Issue81:2016 11 24:Readies under the bed (Neil Tidmarsh)

24 November 2016

Readies Under The Bed

Narendra Modi takes note.

by Neil Tidmarsh

party 2If you’re puzzled by the prime minister of India’s decision to scrap his country’s two highest denomination bank notes, and by the fortnight of social and economic chaos it’s unleashed, consider these recent news stories from around the world.

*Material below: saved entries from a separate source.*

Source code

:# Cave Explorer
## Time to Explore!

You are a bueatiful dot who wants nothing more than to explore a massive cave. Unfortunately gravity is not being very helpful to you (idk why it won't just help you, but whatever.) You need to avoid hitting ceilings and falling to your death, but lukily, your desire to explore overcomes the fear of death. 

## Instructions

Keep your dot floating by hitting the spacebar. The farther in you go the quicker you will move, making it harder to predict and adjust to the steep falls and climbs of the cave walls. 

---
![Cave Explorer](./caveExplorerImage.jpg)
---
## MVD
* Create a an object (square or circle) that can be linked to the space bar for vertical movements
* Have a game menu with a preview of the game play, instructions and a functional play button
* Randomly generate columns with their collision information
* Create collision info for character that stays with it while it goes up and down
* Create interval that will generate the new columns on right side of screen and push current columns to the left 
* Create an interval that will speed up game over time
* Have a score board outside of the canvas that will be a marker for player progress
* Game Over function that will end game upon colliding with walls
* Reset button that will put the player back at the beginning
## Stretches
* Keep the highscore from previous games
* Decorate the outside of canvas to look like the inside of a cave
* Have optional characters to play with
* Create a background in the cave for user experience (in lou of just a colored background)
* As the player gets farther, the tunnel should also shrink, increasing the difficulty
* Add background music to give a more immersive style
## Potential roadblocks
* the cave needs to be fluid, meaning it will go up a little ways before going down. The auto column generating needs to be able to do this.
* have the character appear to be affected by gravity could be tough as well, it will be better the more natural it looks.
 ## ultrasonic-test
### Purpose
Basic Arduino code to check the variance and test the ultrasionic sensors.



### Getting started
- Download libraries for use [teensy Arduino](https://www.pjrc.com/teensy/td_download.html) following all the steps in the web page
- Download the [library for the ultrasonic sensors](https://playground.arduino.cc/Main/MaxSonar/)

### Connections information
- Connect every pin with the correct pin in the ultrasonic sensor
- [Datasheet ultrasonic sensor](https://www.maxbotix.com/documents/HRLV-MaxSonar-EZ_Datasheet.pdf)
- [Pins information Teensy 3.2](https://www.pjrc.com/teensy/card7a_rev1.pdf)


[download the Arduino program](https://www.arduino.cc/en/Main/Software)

This week, from France, it was reported that a man in Normandy discovered €3.5 million in gold hidden in a house left to him by a relative.  Imagine it.  You find a tin hidden under a piece of furniture and open it up to discover it’s full of gold coins.  Then you look in a box which once held a bottle of whisky and find that, too, full of gold coins.  You find gold ingots under a pile of linen, gold bars behind the bathtub… One hundred kilos of gold in all; 5000 gold pieces, two bars of 12 kilos each and 37 ingots of 1 kilo each.

It’s thought that the relative bought the gold in the 1950s and 1960s and hid it away to avoid paying taxes.  Well, the tax man has finally caught up with it, claiming 45% of it in inheritance tax and hitting the honest heir with an annual wealth tax bill of €35,000.  And if they find that the relative failed to pay wealth tax in the decades before he died, the heir will have to pay for that, too.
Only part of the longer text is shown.